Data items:
──────
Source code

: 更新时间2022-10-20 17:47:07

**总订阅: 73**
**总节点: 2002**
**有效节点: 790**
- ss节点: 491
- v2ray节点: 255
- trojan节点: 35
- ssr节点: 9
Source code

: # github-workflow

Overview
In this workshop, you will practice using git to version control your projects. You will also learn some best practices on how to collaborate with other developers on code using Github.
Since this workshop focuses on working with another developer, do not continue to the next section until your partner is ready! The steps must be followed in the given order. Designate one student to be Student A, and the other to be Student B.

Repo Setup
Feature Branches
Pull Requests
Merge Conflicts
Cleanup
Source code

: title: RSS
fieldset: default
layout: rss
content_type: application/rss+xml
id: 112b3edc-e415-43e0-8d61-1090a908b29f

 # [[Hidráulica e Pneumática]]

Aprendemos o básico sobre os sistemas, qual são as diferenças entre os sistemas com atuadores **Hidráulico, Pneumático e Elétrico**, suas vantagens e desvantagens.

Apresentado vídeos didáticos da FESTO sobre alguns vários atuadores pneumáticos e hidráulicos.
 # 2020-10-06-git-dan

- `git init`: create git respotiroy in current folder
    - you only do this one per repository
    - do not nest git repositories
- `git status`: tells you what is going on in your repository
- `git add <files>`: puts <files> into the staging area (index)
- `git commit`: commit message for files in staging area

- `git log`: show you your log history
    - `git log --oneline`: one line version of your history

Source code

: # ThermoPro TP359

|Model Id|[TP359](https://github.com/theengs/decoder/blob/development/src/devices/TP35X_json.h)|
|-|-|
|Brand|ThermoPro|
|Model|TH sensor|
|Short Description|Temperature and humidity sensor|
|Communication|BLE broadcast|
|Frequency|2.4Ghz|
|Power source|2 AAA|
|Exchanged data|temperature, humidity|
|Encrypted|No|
──────
■ DESCRIPTION OF THE TASK ■
Copy all of the data above, character for character.

■ RESULT FOR THIS EXERCISE ■
Source code

: 更新时间2022-10-20 17:47:07

**总订阅: 73**
**总节点: 2002**
**有效节点: 790**
- ss节点: 491
- v2ray节点: 255
- trojan节点: 35
- ssr节点: 9
Source code

: # github-workflow

Overview
In this workshop, you will practice using git to version control your projects. You will also learn some best practices on how to collaborate with other developers on code using Github.
Since this workshop focuses on working with another developer, do not continue to the next section until your partner is ready! The steps must be followed in the given order. Designate one student to be Student A, and the other to be Student B.

Repo Setup
Feature Branches
Pull Requests
Merge Conflicts
Cleanup
Source code

: title: RSS
fieldset: default
layout: rss
content_type: application/rss+xml
id: 112b3edc-e415-43e0-8d61-1090a908b29f

 # [[Hidráulica e Pneumática]]

Aprendemos o básico sobre os sistemas, qual são as diferenças entre os sistemas com atuadores **Hidráulico, Pneumático e Elétrico**, suas vantagens e desvantagens.

Apresentado vídeos didáticos da FESTO sobre alguns vários atuadores pneumáticos e hidráulicos.
 # 2020-10-06-git-dan

- `git init`: create git respotiroy in current folder
    - you only do this one per repository
    - do not nest git repositories
- `git status`: tells you what is going on in your repository
- `git add <files>`: puts <files> into the staging area (index)
- `git commit`: commit message for files in staging area

- `git log`: show you your log history
    - `git log --oneline`: one line version of your history

Source code

: # ThermoPro TP359

|Model Id|[TP359](https://github.com/theengs/decoder/blob/development/src/devices/TP35X_json.h)|
|-|-|
|Brand|ThermoPro|
|Model|TH sensor|
|Short Description|Temperature and humidity sensor|
|Communication|BLE broadcast|
|Frequency|2.4Ghz|
|Power source|2 AAA|
|Exchanged data|temperature, humidity|
|Encrypted|No|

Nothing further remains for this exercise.